FoxHound
FoxHound

Reputation: 404

Splitting multiple fields by delimiter

I have to write an SP that can perform Partial Updates on our databases, the changes are stored in a record of the PU table. A values fields contains all values, delimited by a fixed delimiter. A tables field refers to a Schemes table containing the column names for each table in a similar fashion in a Colums fiels.

Now for my SP I need to split the Values field and Columns field in a temp table with Column/Value pairs, this happens for each record in the PU table.

An example:

Our PU table looks something like this:

CREATE TABLE [dbo].[PU](
    [Table] [nvarchar](50) NOT NULL,
    [Values] [nvarchar](max) NOT NULL
)

The PU table

Insert SQL for this example:

INSERT INTO [dbo].[PU]([Table],[Values]) VALUES ('Person','John Doe;26');
INSERT INTO [dbo].[PU]([Table],[Values]) VALUES ('Person','Jane Doe;22');
INSERT INTO [dbo].[PU]([Table],[Values]) VALUES ('Person','Mike Johnson;20');
INSERT INTO [dbo].[PU]([Table],[Values]) VALUES ('Person','Mary Jane;24');
INSERT INTO [dbo].[PU]([Table],[Values]) VALUES ('Course','Mathematics');
INSERT INTO [dbo].[PU]([Table],[Values]) VALUES ('Course','English');
INSERT INTO [dbo].[PU]([Table],[Values]) VALUES ('Course','Geography');
INSERT INTO [dbo].[PU]([Table],[Values]) VALUES ('Campus','Campus A;Schools Road 1;Educationville');
INSERT INTO [dbo].[PU]([Table],[Values]) VALUES ('Campus','Campus B;Schools Road 31;Educationville');
INSERT INTO [dbo].[PU]([Table],[Values]) VALUES ('Campus','Campus C;Schools Road 22;Educationville');

And we have a Schemes table similar to this:

CREATE TABLE [dbo].[Schemes](
    [Table] [nvarchar](50) NOT NULL,
    [Columns] [nvarchar](max) NOT NULL
)

The Schemes table

Insert SQL for this example:

INSERT INTO [dbo].[Schemes]([Table],[Columns]) VALUES ('Person','[Name];[Age]');
INSERT INTO [dbo].[Schemes]([Table],[Columns]) VALUES ('Course','[Name]');
INSERT INTO [dbo].[Schemes]([Table],[Columns]) VALUES ('Campus','[Name];[Address];[City]');

As a result the first record of the PU table should result in a temp table like:

John

The 5th will have:

Mathematics

Finally, the 8th PU record should result in:

Campus A

You get the idea.

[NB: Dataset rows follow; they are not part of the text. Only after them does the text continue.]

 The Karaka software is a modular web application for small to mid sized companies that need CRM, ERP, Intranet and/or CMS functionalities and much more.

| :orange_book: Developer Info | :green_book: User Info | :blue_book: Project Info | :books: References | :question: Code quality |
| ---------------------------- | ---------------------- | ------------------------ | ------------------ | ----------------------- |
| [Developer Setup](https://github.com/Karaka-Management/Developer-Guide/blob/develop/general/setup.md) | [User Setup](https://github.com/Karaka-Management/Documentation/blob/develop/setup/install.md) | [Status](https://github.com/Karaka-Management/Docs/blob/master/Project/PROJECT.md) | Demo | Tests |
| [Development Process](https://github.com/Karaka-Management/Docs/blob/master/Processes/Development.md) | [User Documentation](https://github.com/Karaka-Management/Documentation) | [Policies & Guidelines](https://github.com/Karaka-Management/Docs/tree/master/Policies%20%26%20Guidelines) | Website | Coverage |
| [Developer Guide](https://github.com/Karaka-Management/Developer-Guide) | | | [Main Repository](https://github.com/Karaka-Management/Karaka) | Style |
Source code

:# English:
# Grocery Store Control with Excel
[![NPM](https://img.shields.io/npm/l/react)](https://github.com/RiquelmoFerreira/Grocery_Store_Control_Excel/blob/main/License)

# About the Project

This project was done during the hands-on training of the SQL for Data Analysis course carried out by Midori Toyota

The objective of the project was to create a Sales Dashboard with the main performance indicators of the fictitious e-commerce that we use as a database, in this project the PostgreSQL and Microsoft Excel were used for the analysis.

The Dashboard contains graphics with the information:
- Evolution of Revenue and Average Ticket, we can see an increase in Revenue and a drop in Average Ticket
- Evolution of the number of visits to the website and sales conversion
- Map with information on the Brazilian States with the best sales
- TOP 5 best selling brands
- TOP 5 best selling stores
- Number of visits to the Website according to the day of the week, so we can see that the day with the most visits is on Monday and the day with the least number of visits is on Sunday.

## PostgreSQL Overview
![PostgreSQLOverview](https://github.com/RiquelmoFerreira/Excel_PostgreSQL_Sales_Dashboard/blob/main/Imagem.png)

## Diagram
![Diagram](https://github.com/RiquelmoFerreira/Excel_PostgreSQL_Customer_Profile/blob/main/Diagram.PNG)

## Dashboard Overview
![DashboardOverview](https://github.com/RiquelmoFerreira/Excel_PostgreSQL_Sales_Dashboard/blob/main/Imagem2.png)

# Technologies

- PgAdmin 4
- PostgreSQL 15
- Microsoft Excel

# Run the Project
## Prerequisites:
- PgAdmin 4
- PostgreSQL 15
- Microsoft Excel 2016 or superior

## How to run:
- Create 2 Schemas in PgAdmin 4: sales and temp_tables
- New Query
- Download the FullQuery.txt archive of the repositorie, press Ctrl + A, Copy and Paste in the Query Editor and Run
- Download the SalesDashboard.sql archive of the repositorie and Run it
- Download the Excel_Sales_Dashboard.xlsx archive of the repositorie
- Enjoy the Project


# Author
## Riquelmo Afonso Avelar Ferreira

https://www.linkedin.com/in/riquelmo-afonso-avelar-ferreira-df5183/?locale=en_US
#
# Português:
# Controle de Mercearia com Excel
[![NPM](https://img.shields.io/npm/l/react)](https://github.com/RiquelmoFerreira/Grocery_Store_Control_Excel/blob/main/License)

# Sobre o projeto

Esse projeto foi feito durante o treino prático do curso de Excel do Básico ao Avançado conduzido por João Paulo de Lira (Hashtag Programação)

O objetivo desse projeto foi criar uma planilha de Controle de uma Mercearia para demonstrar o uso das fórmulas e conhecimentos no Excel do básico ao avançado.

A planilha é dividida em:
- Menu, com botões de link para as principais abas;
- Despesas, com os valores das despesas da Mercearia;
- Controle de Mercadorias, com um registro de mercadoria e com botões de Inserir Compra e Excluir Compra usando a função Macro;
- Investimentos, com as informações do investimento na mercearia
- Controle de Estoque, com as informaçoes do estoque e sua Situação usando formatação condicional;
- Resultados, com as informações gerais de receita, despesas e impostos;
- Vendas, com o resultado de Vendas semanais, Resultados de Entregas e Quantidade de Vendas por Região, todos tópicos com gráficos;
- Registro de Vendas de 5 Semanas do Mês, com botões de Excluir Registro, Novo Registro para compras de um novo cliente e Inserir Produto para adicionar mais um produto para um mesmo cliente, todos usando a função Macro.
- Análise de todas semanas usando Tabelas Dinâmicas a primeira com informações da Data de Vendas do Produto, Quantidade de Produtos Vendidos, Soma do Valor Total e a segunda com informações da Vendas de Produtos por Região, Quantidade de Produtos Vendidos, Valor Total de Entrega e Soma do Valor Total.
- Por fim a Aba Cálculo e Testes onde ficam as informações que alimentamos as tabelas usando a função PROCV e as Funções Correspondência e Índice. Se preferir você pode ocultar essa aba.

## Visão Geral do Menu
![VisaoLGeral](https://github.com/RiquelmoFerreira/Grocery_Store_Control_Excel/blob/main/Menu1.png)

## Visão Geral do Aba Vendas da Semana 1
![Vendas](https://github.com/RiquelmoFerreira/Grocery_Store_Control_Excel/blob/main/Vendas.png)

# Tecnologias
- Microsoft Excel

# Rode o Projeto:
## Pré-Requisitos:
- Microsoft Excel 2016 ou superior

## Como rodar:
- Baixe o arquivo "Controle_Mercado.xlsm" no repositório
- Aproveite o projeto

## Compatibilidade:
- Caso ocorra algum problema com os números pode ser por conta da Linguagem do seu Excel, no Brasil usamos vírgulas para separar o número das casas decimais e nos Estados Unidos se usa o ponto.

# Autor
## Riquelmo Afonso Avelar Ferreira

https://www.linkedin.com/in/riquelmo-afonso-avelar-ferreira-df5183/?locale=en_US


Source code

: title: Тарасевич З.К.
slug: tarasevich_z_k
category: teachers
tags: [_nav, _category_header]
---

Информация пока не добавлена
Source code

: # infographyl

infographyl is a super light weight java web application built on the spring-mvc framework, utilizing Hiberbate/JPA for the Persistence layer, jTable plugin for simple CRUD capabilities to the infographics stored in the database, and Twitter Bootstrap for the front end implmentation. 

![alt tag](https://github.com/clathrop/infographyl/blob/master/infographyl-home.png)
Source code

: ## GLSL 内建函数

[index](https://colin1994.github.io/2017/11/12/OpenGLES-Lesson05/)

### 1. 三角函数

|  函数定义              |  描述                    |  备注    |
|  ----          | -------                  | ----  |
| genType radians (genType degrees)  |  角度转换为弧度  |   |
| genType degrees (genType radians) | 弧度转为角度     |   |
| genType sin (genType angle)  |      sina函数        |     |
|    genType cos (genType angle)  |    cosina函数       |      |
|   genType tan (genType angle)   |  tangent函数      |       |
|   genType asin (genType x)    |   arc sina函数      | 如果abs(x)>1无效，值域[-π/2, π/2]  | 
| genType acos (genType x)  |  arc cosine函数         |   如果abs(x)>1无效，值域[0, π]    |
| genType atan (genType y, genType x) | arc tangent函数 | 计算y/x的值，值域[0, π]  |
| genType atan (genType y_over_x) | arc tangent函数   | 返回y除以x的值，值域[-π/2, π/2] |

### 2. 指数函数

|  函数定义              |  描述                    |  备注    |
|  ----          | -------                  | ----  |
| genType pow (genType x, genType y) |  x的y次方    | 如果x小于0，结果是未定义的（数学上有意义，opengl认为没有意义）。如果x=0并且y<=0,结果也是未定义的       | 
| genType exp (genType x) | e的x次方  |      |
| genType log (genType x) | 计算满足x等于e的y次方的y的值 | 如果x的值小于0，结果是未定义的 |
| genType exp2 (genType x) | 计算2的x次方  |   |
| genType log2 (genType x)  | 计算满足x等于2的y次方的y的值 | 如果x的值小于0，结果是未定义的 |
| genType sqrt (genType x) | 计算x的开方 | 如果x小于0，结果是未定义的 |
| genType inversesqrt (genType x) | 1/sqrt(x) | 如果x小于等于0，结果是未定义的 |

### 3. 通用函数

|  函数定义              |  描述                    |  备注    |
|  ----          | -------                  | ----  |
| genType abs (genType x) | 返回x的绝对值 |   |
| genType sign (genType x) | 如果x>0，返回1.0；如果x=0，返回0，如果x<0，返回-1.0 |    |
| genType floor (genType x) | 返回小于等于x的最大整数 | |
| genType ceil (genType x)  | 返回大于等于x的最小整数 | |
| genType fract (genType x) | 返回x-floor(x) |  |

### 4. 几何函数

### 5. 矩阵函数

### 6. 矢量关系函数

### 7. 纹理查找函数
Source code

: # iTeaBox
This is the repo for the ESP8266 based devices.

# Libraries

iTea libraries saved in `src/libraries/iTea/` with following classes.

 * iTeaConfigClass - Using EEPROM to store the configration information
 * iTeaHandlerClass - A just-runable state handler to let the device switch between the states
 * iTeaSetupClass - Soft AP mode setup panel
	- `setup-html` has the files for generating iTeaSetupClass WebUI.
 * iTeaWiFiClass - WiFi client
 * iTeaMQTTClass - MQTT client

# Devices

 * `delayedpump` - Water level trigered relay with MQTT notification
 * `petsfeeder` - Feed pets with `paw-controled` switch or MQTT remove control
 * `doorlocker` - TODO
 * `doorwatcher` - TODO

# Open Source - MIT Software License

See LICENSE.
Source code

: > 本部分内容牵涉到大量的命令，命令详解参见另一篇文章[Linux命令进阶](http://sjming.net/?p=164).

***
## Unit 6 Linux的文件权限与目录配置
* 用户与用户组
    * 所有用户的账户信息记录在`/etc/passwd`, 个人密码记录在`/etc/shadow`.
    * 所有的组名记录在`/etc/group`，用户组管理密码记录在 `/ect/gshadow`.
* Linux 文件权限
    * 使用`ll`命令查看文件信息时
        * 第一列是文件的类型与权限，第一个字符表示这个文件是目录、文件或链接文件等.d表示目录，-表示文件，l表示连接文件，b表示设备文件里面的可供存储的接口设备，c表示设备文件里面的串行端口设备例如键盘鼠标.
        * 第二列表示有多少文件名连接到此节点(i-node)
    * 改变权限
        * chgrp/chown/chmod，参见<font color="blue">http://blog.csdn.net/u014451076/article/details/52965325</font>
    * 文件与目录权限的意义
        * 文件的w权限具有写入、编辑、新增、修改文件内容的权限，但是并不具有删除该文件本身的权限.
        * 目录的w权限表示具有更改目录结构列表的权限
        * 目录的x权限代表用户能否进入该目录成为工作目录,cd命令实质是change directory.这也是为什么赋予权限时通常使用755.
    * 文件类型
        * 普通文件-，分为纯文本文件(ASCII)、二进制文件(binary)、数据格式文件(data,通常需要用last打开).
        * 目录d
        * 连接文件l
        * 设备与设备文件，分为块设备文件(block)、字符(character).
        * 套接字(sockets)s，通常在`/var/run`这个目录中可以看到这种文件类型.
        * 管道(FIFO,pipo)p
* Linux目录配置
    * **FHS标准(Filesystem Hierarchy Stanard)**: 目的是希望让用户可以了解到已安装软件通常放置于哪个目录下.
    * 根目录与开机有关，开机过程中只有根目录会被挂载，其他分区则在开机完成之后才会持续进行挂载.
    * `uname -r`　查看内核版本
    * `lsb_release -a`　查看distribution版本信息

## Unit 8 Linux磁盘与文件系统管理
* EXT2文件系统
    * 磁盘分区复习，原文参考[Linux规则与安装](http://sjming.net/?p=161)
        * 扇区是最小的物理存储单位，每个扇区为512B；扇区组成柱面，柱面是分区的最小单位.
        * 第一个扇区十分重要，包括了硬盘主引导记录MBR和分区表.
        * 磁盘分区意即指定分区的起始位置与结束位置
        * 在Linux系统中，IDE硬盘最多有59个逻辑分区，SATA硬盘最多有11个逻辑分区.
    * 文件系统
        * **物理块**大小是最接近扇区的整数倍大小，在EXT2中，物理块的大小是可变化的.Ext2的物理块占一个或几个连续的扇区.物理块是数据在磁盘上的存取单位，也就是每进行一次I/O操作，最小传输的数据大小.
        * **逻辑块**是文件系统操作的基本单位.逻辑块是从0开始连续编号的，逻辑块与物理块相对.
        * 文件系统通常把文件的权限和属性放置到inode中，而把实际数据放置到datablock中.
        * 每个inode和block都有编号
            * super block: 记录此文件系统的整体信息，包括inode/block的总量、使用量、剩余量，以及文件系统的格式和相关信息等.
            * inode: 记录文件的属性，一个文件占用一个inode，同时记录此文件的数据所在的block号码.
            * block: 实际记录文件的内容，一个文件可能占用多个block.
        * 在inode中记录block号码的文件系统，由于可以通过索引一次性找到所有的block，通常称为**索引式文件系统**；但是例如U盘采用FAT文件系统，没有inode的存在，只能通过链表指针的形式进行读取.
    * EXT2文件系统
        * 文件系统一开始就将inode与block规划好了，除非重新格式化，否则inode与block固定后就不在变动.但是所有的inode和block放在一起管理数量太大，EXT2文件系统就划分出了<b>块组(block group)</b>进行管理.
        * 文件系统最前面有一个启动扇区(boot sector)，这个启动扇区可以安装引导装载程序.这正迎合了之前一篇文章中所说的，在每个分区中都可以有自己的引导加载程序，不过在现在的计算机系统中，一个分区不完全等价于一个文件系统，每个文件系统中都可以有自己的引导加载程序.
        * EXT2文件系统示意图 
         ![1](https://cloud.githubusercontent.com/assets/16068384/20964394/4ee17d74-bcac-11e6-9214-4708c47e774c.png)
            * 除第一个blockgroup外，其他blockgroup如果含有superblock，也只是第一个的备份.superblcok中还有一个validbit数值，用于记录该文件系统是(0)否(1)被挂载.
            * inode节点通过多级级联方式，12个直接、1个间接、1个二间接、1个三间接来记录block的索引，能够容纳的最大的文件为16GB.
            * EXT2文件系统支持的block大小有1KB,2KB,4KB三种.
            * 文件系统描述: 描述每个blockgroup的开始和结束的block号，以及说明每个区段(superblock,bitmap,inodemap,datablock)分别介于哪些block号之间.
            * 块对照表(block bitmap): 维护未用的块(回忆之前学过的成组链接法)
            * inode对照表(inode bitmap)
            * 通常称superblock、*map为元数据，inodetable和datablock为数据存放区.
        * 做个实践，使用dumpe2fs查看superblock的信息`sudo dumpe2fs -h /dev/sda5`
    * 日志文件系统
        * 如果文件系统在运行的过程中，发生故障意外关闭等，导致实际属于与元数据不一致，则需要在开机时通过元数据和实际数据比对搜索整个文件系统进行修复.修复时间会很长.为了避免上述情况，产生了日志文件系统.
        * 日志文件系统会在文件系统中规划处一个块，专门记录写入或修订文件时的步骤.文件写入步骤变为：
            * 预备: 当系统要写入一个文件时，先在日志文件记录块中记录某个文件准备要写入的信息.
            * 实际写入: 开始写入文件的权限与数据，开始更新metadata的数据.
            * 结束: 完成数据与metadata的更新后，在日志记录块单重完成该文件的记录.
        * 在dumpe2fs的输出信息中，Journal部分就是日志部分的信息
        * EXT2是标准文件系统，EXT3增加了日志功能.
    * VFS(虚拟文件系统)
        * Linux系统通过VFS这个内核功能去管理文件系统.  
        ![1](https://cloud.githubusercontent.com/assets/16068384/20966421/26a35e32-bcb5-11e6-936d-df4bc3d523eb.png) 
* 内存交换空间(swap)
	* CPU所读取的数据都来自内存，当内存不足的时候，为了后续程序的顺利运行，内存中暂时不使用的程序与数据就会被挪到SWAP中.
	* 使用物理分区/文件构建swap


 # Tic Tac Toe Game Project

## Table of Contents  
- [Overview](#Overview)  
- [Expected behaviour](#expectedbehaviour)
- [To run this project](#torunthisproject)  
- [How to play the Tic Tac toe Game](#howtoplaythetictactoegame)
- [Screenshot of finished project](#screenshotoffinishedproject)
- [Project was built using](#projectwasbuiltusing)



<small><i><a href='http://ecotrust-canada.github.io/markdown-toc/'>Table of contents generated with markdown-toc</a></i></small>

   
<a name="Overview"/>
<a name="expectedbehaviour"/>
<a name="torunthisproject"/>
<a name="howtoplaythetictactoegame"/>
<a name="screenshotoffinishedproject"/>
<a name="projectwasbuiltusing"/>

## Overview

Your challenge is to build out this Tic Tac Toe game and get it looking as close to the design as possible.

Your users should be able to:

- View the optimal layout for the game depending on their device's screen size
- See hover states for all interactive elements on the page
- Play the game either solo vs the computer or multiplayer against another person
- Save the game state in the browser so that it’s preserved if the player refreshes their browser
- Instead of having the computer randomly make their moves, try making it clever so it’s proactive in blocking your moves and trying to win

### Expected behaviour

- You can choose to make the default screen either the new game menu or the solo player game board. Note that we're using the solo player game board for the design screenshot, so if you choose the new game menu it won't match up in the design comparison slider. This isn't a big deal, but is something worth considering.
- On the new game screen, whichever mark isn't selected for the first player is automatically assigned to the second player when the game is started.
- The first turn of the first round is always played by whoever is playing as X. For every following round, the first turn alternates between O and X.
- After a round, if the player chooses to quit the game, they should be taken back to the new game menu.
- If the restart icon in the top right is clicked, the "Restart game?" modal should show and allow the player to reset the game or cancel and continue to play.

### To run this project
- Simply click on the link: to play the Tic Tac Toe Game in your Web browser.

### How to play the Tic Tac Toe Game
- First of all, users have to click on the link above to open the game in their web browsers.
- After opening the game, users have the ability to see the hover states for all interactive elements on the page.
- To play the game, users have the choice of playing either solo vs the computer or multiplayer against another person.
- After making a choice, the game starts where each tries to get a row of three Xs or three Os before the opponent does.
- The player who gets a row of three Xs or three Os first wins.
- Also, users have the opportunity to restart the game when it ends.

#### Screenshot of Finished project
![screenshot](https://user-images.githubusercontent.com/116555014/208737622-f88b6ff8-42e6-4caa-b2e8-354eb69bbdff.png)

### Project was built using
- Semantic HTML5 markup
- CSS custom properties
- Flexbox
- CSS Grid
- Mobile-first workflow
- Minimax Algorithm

I tried use the following query to create the temp tables, but alas it fails when there's more that one value in the PU record:

DECLARE @Fields TABLE
(
    [Column] INT,
    [Value] VARCHAR(MAX)
)

INSERT INTO @Fields
    SELECT TOP 1
        (SELECT Value FROM STRING_SPLIT([dbo].[Schemes].[Columns], ';')), 
        (SELECT Value FROM STRING_SPLIT([dbo].[PU].[Values], ';'))
    FROM [dbo].[PU] INNER JOIN [dbo].[Schemes] ON [dbo].[PU].[Table] = [dbo].[Schemes].[Table]

TOP 1 correctly gets the first PU record as each PU record is removed once processed.

The error is:

Subquery returned more than 1 value. This is not permitted when the subquery follows =, !=, <, <= , >, >= or when the subquery is used as an expression.

In the case of a Person record, the splits are indeed returning 2 values/colums at a time, I just want to store the values in 2 records instead of getting an error.

Any help on rewriting the above query?

Also do note that the data is just generic nonsense. Being able to have 2 fields that both have delimited values, always equal in amount (e.g. a 'person' in the PU table will always have 2 delimited values in the field), and break them up in several column/header rows is the point of the question.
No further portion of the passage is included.